> [Problem to solve]:
Report every line of the records that includes the word "pattern".

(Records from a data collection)

▬▬▬▬▬▬

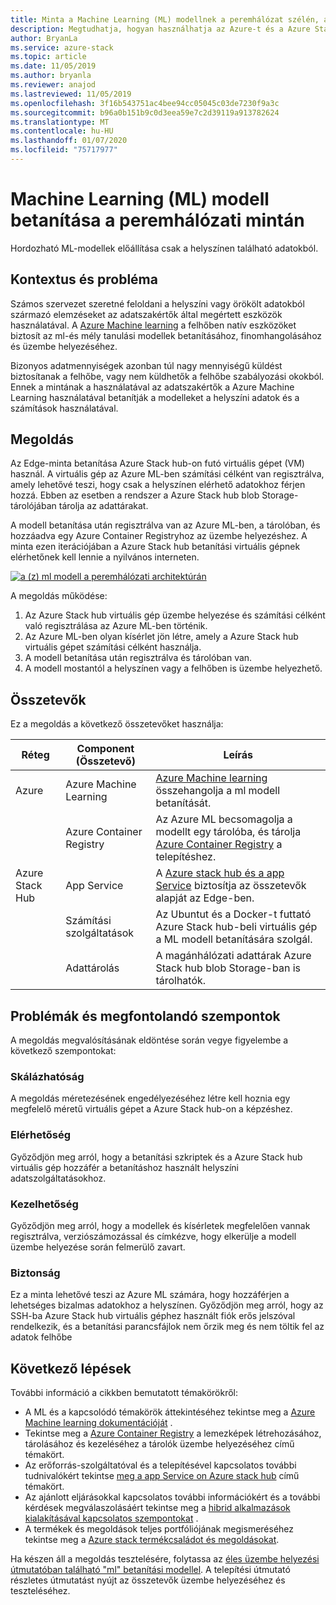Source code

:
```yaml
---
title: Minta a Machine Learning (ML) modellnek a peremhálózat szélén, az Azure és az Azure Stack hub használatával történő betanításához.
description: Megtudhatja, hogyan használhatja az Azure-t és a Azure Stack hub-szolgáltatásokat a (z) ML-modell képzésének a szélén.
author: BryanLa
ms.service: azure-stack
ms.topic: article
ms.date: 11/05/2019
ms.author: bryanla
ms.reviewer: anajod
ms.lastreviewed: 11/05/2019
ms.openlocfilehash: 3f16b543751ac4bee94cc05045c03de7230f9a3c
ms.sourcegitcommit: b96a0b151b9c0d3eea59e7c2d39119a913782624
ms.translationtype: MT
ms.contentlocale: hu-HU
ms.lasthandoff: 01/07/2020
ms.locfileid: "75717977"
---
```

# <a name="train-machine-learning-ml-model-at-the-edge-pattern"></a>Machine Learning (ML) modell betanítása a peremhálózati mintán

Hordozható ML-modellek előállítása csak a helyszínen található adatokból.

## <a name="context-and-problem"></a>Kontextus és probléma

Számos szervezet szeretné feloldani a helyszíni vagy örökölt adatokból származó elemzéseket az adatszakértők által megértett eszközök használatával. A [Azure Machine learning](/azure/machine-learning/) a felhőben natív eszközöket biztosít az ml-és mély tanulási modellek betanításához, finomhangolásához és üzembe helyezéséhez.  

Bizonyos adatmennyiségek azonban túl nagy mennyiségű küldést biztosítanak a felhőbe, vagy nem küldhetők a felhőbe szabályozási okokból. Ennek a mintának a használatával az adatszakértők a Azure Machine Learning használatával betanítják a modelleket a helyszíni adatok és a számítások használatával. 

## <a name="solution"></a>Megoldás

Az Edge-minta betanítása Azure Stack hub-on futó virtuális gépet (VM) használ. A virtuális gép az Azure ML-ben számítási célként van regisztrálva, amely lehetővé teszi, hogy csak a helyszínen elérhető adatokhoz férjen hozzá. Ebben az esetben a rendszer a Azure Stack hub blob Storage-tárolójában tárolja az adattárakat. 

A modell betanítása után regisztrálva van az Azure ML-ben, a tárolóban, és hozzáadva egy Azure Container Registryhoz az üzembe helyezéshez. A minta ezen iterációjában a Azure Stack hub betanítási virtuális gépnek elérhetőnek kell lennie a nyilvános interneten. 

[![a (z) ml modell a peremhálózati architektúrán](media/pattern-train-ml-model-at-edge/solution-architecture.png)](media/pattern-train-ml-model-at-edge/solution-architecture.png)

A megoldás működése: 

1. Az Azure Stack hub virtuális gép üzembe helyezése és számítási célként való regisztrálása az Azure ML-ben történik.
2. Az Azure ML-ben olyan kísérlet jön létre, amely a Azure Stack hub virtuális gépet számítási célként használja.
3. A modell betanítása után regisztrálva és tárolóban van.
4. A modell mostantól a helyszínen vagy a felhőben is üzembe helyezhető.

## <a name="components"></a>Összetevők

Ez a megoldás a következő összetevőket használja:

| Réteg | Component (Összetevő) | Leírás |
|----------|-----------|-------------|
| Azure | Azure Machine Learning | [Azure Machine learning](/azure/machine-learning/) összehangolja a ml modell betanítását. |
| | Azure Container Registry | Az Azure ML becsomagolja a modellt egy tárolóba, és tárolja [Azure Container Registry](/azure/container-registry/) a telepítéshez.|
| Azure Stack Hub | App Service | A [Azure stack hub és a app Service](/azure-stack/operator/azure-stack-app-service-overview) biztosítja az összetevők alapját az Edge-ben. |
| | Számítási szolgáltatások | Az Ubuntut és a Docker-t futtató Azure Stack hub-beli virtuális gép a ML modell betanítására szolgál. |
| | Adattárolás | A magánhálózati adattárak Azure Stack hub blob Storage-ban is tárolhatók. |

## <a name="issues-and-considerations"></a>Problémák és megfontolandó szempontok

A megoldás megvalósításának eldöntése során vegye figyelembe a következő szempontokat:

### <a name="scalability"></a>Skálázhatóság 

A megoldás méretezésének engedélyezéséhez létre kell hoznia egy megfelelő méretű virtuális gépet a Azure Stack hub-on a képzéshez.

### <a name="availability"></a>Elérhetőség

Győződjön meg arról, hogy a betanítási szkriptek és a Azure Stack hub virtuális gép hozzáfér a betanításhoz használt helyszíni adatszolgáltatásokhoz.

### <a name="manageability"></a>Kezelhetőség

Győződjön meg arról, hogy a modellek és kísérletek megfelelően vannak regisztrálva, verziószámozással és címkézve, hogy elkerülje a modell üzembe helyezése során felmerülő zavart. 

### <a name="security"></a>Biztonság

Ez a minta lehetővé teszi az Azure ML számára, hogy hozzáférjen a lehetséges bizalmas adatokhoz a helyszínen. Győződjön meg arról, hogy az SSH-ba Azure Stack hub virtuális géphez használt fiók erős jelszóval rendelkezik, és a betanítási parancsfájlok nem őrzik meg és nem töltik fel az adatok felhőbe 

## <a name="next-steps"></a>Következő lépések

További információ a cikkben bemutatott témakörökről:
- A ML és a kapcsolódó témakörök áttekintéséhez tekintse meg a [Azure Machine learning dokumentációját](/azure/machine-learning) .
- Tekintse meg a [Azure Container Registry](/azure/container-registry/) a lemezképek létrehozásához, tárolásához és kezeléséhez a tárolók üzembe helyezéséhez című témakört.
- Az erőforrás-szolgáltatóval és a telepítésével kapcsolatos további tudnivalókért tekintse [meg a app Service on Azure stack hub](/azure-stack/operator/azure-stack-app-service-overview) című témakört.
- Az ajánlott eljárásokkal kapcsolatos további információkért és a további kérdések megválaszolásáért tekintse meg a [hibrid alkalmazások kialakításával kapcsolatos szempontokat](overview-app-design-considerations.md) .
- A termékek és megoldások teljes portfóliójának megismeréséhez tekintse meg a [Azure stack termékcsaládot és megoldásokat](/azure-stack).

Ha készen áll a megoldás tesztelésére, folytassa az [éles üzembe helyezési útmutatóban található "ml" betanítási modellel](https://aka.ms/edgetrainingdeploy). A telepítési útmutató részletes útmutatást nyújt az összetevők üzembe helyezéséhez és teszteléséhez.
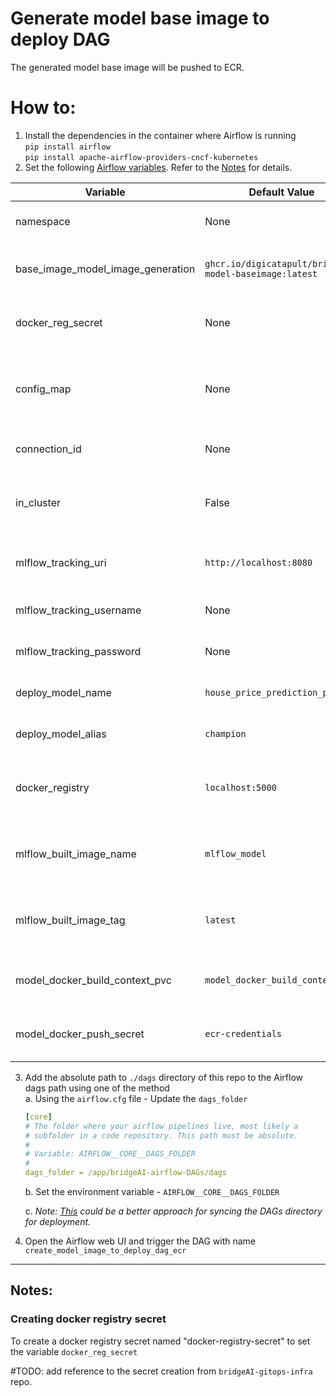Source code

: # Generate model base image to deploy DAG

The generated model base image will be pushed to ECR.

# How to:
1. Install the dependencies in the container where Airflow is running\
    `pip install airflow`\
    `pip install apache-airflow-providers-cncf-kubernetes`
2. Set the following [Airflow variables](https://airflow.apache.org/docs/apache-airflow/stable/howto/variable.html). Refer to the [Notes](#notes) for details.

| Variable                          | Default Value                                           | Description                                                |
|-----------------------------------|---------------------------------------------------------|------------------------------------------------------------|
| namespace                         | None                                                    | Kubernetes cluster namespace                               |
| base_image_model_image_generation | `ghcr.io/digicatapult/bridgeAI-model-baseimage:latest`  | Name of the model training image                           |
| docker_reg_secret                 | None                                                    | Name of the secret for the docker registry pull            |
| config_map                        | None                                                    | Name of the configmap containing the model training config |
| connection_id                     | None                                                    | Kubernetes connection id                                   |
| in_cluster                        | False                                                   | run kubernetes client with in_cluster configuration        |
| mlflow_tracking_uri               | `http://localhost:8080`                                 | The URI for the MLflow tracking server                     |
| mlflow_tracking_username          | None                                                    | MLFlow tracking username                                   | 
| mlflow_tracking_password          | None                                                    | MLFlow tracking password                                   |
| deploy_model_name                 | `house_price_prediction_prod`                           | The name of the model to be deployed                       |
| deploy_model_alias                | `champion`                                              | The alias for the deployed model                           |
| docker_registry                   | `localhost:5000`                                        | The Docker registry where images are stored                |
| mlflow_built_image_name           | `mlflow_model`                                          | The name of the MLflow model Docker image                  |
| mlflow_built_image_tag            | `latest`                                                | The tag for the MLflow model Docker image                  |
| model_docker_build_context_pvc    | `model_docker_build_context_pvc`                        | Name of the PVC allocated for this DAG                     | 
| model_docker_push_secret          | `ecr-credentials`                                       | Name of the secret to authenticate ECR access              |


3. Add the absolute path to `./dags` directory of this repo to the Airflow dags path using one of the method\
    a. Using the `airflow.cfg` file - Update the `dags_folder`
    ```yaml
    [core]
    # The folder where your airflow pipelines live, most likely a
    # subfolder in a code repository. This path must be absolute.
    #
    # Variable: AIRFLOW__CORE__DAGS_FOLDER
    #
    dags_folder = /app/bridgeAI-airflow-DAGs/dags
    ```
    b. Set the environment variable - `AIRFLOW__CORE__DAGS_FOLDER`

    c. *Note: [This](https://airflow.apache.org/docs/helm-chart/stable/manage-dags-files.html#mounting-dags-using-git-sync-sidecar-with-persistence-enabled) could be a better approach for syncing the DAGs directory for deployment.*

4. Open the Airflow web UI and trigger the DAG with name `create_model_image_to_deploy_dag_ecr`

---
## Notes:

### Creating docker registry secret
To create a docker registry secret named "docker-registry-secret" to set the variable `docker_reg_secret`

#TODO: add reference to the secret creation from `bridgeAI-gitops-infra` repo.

▬▬▬▬▬▬

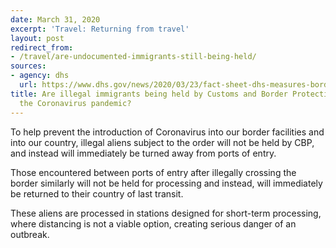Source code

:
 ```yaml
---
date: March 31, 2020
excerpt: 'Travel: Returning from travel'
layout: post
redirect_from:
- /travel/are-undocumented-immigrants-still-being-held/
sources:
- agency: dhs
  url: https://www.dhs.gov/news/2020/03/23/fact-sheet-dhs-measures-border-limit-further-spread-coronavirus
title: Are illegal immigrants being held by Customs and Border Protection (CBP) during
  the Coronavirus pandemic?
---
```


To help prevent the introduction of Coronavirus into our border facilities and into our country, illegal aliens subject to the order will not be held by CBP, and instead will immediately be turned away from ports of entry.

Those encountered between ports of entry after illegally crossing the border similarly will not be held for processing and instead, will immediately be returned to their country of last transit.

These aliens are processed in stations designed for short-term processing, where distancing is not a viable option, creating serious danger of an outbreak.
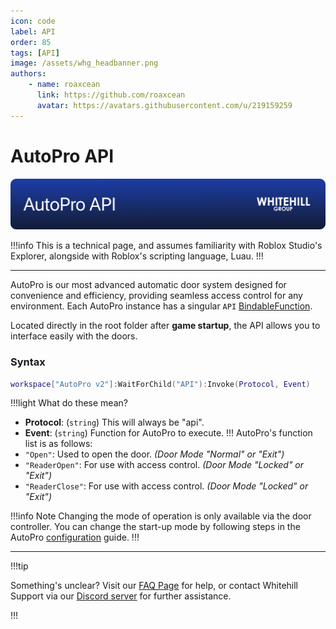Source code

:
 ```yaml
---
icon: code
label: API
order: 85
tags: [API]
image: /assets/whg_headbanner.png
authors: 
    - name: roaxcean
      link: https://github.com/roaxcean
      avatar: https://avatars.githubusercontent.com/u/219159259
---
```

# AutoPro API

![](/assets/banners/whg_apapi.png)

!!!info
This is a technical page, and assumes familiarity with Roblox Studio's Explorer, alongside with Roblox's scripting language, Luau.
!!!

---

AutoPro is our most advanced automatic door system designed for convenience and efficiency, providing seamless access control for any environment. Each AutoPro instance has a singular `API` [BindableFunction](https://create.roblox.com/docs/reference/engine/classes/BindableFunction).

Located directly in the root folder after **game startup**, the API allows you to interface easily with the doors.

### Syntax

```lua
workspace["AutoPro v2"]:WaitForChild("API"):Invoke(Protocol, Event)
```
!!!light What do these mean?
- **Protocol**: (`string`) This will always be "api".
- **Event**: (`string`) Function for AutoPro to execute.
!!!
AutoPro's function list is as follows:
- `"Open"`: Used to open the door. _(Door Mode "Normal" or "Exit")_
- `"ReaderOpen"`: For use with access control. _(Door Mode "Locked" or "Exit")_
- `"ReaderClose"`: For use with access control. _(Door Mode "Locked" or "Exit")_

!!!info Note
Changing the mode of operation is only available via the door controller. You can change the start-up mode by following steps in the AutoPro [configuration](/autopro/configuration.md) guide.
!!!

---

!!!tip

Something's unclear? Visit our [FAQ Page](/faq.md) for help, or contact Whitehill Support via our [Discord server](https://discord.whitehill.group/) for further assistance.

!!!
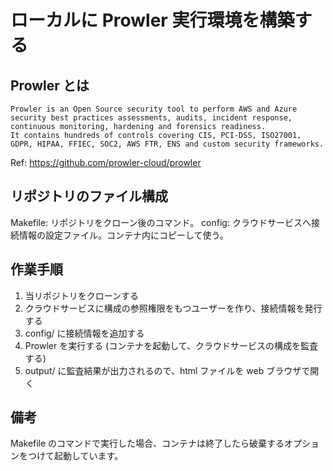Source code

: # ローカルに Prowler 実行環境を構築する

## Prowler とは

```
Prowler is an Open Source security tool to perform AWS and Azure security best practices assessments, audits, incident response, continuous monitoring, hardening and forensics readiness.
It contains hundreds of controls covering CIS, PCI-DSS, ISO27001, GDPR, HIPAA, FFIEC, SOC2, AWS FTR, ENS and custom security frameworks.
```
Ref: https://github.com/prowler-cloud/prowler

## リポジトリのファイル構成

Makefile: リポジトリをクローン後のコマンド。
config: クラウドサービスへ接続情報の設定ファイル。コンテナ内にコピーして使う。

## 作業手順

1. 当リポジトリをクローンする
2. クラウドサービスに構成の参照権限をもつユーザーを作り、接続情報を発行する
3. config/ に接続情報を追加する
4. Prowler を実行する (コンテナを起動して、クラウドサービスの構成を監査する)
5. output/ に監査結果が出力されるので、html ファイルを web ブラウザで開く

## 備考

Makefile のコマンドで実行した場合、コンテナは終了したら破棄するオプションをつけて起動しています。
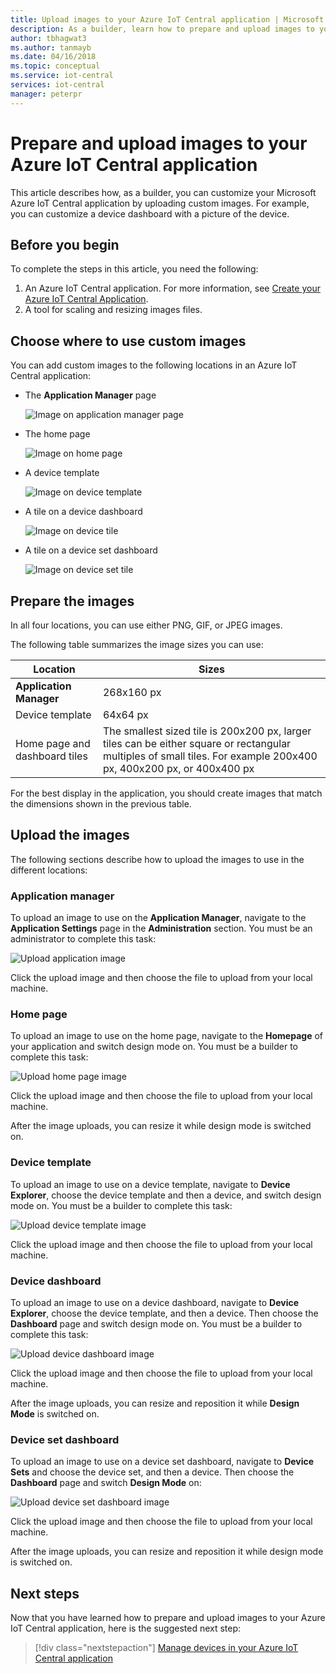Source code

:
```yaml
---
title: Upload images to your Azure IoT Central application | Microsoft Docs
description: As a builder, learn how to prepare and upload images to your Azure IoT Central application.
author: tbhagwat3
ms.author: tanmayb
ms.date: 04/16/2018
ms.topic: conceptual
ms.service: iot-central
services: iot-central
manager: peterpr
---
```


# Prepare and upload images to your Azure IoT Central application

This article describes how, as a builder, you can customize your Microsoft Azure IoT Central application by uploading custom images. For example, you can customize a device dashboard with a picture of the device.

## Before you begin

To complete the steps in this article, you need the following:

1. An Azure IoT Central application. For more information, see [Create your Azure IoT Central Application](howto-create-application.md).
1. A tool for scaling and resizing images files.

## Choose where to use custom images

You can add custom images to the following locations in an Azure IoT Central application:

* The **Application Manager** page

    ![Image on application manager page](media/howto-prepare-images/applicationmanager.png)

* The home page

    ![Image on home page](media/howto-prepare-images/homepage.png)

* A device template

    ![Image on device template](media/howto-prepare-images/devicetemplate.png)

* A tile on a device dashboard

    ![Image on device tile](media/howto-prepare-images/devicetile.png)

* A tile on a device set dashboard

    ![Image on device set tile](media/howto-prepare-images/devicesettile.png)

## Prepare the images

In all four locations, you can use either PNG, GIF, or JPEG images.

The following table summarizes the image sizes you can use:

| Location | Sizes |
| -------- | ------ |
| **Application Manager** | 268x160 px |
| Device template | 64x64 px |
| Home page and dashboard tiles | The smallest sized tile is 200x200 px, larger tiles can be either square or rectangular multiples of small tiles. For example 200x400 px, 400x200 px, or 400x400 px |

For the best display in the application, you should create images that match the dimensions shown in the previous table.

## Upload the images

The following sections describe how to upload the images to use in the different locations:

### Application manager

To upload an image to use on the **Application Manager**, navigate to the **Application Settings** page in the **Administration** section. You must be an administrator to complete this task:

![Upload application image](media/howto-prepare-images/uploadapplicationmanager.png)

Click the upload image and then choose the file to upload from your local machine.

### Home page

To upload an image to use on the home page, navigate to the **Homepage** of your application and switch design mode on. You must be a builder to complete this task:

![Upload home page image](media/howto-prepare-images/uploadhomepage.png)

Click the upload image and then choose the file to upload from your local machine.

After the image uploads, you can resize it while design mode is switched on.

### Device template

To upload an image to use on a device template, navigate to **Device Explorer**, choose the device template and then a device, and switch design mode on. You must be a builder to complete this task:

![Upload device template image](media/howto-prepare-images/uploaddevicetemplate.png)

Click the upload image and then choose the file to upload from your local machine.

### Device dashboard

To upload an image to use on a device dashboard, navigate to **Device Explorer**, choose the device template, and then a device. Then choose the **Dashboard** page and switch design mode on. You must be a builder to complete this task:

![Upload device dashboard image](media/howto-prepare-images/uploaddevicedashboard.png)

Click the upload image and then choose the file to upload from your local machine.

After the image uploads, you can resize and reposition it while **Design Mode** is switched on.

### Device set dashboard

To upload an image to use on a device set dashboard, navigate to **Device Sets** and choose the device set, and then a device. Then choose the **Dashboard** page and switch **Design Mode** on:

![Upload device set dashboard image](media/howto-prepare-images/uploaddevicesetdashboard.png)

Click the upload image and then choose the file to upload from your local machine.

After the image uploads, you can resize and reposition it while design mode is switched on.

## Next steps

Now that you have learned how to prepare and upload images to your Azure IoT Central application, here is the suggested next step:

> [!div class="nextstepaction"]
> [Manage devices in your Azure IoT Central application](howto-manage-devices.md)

▬▬▬▬▬▬

> [Result of the task]:
# <a name="train-machine-learning-ml-model-at-the-edge-pattern"></a>Machine Learning (ML) modell betanítása a peremhálózati mintán
[![a (z) ml modell a peremhálózati architektúrán](media/pattern-train-ml-model-at-edge/solution-architecture.png)](media/pattern-train-ml-model-at-edge/solution-architecture.png)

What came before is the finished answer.